Week in Review
Equities continue their grind harder and higher this week as optimism for economic growth remains. The S&P 500 finished the week up three quarters of a percent resulting in year-to-date gains of over 14 percent. Yields also ticked up resulting in the 10-year Treasury yielding 2.32 percent.
As September closes, we continue to be surprised by the strength in the equity market, even though it is at odds with both current events and past market trends. Turmoil in Washington D.C. does not lend the market confidence and, while we finally learned some details on the tax bill this week, fiscal policy has not been one of the catalysts for these robust returns. However, for the third quarter of 2017, the S&P 500 has rallied roughly 4 percent. On top of the headline volatility, there is the seasonal pattern of the third quarter being the worst quarter of the year. On average, stocks post negative returns in the third quarter.

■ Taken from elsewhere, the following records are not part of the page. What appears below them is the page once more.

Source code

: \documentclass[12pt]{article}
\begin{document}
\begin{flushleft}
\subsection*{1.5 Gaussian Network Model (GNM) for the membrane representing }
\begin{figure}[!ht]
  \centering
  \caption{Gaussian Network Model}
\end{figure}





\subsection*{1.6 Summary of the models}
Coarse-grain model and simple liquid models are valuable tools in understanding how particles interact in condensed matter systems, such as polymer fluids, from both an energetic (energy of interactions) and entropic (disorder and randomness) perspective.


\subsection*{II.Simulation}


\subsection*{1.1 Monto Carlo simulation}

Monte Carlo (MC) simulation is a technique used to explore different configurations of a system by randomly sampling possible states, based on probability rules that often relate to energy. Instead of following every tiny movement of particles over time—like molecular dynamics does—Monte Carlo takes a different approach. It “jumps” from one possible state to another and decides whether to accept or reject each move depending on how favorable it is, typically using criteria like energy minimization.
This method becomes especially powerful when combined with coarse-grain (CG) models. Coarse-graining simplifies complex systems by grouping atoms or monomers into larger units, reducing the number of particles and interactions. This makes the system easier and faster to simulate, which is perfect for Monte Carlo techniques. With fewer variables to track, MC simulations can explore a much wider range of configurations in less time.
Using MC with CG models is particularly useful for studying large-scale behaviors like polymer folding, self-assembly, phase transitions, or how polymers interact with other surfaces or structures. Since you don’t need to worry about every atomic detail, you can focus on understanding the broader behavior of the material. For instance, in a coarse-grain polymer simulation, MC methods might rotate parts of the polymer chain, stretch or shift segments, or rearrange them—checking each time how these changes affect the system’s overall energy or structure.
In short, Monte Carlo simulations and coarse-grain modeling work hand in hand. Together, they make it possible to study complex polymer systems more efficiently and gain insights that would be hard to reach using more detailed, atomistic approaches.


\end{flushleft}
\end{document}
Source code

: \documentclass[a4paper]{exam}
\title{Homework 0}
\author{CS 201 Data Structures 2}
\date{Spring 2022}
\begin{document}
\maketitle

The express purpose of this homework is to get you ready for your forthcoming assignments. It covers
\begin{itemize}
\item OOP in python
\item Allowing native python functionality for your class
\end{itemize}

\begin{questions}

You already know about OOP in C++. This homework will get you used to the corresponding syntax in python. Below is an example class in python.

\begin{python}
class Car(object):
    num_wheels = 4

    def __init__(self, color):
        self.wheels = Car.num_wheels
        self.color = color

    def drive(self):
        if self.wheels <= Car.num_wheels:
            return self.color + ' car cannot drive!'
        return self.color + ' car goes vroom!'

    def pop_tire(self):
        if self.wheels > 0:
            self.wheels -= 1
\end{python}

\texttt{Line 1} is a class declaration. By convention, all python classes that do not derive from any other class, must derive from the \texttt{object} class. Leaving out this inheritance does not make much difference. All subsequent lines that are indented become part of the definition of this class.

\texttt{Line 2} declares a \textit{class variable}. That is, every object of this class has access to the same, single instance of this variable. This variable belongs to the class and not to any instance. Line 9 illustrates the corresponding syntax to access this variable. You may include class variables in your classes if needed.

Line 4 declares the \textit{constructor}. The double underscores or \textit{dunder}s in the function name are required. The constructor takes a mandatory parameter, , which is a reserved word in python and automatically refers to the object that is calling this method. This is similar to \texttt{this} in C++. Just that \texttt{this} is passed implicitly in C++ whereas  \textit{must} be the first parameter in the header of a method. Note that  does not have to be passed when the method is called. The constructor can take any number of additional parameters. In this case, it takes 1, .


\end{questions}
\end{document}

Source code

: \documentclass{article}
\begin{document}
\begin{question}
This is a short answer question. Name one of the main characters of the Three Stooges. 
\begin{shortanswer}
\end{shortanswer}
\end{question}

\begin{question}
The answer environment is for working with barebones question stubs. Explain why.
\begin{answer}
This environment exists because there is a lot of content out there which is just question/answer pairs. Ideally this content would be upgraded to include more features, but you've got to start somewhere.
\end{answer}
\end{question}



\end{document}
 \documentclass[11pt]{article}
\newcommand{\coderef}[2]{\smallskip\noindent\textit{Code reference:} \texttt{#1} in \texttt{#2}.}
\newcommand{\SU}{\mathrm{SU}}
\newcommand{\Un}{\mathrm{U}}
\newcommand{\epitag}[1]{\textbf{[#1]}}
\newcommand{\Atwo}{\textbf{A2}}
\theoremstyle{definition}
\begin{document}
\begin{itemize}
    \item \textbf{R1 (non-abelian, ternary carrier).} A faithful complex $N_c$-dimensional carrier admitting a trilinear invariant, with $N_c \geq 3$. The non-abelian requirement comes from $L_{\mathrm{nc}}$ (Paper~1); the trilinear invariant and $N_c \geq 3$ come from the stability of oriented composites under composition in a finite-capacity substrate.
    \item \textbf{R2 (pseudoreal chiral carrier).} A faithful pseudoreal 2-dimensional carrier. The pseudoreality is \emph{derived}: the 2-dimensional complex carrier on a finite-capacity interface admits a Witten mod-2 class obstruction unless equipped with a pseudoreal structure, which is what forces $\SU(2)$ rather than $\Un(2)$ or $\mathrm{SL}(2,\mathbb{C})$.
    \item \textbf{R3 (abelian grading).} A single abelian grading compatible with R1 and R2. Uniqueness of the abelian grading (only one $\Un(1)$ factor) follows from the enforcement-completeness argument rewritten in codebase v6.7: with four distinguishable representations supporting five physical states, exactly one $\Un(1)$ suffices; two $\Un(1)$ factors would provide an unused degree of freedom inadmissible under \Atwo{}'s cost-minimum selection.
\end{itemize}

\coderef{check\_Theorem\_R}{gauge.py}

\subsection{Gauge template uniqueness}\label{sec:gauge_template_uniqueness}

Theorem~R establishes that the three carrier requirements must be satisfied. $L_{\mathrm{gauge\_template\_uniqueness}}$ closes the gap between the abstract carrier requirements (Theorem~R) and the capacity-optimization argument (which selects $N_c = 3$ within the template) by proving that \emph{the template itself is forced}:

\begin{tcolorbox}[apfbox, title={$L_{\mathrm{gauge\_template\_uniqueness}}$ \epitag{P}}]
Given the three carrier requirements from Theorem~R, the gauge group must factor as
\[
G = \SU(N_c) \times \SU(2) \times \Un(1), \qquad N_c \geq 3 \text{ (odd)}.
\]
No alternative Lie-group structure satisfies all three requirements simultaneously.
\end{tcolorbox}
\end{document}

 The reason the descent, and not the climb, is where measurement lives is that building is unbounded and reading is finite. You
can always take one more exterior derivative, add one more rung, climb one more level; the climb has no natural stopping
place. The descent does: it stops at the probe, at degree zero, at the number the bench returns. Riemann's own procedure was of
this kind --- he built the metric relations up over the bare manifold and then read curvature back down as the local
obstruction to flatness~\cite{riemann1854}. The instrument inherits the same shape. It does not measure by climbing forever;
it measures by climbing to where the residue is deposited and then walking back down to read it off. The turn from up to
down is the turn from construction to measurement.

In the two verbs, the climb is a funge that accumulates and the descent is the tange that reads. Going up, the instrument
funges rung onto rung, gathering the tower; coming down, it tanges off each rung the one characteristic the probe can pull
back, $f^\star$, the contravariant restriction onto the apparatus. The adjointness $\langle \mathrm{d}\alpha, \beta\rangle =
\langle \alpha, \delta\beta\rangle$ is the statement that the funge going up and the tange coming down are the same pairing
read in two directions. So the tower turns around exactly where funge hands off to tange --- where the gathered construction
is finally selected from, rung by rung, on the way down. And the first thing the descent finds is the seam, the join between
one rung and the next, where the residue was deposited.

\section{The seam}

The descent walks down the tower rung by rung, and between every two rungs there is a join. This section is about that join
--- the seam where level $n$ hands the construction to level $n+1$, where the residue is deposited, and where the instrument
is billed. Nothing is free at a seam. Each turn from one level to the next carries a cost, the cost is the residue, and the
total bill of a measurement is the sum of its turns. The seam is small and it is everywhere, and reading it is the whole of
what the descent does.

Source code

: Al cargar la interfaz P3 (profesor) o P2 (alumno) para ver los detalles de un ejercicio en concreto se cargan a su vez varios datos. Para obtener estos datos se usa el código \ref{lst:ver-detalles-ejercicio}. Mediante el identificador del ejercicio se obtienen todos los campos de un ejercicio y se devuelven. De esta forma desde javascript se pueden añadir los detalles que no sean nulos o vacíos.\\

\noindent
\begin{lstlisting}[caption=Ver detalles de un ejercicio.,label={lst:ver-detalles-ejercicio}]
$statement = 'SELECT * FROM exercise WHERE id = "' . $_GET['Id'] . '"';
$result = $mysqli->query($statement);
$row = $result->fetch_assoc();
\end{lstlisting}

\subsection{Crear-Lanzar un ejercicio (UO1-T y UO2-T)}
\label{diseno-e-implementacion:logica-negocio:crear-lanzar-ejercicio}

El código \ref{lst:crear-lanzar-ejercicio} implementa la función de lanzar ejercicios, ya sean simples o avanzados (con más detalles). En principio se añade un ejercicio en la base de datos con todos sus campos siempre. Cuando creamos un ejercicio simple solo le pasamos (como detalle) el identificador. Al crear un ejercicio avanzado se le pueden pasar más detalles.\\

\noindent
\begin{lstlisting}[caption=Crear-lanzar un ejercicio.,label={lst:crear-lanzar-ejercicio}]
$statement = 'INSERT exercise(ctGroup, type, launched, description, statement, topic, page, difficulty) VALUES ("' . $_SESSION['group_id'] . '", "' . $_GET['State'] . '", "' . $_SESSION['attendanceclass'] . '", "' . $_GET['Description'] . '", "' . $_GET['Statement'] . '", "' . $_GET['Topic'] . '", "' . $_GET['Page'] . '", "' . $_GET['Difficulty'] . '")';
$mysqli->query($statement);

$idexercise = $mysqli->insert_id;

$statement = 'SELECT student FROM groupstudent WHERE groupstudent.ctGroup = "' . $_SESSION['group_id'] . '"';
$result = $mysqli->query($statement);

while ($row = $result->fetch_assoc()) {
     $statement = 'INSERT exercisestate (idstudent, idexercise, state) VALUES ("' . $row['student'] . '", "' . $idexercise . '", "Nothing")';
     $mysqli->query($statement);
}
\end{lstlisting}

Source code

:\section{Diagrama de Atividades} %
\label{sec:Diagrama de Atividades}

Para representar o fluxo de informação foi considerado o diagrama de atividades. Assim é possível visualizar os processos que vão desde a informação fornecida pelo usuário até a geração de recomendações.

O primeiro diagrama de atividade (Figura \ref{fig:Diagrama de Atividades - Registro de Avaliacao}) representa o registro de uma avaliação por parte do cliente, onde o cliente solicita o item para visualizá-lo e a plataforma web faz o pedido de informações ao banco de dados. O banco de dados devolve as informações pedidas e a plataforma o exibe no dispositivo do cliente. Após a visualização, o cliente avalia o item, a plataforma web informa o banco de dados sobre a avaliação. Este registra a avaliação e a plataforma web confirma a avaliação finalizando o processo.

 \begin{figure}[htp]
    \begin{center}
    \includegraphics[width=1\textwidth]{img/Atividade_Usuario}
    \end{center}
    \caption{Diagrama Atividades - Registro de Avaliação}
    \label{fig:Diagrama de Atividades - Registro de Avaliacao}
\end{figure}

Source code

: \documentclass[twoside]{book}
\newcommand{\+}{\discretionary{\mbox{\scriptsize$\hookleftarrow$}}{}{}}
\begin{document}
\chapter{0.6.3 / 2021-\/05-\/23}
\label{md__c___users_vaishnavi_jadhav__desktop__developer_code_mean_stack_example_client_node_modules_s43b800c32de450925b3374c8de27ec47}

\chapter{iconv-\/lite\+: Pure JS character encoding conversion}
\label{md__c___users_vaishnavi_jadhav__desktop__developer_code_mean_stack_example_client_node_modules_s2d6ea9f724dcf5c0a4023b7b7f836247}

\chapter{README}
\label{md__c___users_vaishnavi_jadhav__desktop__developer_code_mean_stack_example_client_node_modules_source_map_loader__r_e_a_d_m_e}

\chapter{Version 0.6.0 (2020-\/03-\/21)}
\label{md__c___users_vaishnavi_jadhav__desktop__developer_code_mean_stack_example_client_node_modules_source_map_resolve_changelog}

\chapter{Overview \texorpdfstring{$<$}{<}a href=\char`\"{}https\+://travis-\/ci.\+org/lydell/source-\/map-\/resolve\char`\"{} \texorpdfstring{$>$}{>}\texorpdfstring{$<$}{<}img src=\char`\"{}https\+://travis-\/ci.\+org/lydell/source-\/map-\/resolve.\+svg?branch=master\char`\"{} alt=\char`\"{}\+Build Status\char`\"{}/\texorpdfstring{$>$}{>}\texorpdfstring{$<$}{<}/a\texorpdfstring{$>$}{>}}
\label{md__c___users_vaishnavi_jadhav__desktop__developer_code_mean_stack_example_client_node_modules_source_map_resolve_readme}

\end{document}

This mysterious bolstering strength comes from corporate earnings, not just in the U.S. but also abroad. The chart below highlights the robust year-over-year growth in earnings in the U.S. as well as outside the U.S.
The snapback from the earnings recession of 2015 and 2016 has been meaningful, especially in international markets. This positive momentum should continue into 2018, and any fiscal stimulus out of Washington would just add to this earnings growth.
Because stocks don’t go up in a continuous, straight line, investors shouldn’t be surprised if we get some sort of a sell off after recent market strength. Since 1980, the average annual return for the S&P 500 is roughly 10 percent. However, at any given time during a year the market will have a drawdown of 14 percent (see below).
We have not had a 5 percent drawdown since the Brexit vote in June 2016, and the CBOE Volatility Index is at historic lows. While we currently do not see a catalyst for a market downturn, as Venus Williams said, “You can never get complacent because a loss is around the corner.”